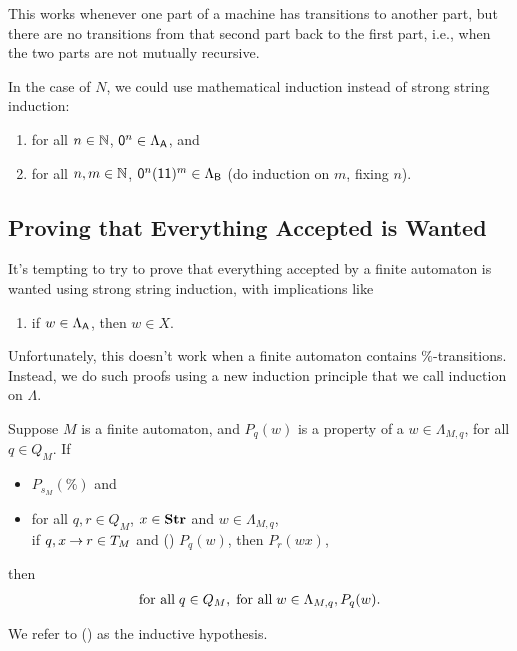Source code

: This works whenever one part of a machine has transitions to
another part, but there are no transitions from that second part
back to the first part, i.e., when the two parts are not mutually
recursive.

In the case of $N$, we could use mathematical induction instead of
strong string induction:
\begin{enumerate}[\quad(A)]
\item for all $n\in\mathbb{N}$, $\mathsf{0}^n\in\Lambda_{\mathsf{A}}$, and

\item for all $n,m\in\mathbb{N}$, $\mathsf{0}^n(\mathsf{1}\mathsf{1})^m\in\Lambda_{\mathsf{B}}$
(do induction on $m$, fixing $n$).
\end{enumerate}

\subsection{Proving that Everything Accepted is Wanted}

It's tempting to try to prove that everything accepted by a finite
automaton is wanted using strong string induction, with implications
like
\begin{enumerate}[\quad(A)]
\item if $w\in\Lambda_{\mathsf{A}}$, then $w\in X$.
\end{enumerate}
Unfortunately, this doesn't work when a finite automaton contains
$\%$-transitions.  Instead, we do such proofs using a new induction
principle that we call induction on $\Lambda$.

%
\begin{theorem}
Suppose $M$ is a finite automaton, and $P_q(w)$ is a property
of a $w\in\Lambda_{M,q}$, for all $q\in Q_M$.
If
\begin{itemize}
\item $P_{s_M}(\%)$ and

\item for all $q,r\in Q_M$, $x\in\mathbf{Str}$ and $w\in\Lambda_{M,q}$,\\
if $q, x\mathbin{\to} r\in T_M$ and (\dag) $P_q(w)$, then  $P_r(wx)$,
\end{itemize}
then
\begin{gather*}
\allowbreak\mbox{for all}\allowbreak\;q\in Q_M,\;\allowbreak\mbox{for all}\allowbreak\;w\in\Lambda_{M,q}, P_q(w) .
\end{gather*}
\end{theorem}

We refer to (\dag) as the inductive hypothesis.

----------------------------------------

[EXERCISE DESCRIPTION]: Scan the listing for the word "finite". Copy every line in which it appears.

[FINISHED TASK]:
It's tempting to try to prove that everything accepted by a finite
Unfortunately, this doesn't work when a finite automaton contains
Suppose $M$ is a finite automaton, and $P_q(w)$ is a property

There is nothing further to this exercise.